#### ASSIGNED TASK
Your answer should be a single number: how many lines in the data below hold the string "XprType".

#### THE RECORDS
--
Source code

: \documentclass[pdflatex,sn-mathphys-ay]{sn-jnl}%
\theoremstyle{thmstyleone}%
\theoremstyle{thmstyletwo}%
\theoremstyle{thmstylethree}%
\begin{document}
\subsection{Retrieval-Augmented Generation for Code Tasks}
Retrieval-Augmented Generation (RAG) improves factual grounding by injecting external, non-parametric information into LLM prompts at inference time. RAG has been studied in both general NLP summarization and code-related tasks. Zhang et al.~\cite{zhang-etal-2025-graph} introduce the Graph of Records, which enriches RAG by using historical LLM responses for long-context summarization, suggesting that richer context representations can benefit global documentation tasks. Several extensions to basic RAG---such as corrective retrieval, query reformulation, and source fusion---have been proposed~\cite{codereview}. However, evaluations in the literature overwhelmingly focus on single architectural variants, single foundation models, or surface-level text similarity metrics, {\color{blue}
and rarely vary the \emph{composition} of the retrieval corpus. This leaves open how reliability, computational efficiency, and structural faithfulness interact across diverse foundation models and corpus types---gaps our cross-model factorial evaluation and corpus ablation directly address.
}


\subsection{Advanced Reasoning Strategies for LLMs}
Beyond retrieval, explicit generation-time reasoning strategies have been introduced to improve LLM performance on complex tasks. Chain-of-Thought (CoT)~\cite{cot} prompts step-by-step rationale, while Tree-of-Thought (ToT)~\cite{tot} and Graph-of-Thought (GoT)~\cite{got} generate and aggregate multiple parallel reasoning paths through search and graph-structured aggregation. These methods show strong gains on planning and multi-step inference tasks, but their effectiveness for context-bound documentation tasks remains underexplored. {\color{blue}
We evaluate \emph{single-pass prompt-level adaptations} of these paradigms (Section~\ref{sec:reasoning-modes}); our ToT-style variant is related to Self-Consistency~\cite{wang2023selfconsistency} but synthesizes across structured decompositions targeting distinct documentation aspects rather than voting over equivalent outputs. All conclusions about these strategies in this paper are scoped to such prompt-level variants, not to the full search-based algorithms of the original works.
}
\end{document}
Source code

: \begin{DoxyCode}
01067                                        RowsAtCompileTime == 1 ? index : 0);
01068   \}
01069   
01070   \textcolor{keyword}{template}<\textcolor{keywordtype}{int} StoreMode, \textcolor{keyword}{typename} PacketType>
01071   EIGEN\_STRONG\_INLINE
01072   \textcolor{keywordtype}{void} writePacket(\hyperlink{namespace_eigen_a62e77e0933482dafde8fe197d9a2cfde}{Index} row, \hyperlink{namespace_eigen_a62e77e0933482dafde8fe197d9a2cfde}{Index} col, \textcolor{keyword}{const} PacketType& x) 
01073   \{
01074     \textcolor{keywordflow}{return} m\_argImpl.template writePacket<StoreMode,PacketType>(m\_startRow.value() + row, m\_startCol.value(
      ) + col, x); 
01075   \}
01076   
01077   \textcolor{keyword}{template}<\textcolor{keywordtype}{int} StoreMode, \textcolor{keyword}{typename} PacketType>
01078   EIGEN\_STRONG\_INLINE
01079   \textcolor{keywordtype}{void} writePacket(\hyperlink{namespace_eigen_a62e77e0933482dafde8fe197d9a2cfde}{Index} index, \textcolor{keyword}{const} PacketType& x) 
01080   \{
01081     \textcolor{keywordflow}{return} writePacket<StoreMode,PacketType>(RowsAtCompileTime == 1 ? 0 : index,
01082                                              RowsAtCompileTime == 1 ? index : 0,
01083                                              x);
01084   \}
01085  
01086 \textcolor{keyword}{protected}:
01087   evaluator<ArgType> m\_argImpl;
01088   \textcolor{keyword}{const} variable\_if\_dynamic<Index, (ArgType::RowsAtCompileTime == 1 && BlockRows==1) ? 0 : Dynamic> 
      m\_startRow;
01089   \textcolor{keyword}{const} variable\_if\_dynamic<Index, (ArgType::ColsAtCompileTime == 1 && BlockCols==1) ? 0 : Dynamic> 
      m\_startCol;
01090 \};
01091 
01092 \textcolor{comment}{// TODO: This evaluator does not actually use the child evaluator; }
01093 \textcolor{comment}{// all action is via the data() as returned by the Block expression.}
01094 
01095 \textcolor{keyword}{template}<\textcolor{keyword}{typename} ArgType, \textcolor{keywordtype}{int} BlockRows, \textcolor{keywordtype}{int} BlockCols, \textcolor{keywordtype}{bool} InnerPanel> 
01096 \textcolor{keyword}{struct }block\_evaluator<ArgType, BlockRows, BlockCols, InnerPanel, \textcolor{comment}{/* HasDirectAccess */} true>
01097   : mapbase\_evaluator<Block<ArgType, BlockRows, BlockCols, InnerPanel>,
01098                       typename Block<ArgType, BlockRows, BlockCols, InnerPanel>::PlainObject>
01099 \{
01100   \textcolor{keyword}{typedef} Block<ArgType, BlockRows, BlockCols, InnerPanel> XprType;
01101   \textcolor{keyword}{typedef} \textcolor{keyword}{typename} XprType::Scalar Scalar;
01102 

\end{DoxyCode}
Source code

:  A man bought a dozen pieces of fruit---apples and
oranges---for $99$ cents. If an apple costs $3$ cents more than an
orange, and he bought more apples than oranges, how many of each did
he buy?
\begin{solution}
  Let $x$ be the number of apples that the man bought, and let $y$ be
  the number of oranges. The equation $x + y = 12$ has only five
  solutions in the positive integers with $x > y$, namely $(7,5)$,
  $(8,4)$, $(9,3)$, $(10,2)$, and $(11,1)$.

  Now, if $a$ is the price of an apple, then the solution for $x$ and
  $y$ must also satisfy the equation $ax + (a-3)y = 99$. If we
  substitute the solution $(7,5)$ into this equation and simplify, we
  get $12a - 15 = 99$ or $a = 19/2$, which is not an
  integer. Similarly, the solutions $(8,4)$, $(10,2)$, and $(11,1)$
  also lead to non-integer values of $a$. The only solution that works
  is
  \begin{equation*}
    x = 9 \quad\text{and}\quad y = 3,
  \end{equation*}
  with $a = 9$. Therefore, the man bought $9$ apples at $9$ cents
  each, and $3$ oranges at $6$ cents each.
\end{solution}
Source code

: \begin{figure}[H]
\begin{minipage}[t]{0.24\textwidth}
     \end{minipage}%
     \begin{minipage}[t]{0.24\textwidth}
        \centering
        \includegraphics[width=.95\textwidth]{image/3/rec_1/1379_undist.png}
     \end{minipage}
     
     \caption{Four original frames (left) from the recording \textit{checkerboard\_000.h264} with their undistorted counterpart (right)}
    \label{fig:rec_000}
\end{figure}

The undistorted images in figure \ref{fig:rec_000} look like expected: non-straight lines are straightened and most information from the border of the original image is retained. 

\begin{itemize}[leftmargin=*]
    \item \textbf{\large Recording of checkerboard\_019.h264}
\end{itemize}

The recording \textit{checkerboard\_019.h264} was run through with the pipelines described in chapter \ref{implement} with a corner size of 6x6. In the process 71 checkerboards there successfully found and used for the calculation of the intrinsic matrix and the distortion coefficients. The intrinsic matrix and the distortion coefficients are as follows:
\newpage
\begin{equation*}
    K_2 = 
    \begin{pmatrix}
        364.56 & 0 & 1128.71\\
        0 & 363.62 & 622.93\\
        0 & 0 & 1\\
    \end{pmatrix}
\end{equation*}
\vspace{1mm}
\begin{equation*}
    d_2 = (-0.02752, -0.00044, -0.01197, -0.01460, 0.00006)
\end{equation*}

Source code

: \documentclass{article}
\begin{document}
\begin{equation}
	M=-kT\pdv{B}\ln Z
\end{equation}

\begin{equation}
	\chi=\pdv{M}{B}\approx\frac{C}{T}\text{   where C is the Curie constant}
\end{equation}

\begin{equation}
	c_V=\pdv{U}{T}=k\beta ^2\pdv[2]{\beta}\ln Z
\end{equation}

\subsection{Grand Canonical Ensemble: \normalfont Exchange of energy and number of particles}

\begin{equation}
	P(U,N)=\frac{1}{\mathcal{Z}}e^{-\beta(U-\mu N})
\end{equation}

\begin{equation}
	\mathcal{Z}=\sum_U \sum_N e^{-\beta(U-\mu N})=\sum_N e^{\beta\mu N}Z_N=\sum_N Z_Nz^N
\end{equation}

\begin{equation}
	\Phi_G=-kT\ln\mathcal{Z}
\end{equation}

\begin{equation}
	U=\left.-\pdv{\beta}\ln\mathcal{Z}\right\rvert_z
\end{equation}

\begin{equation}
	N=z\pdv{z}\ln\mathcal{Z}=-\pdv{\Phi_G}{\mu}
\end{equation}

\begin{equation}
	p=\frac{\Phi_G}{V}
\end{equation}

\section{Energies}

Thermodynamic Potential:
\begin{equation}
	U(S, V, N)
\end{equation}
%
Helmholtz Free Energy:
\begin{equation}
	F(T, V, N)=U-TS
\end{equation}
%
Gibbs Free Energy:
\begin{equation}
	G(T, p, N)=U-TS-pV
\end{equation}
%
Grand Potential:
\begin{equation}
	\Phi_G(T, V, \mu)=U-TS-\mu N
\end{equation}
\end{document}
--
#### RESPONSE AREA
2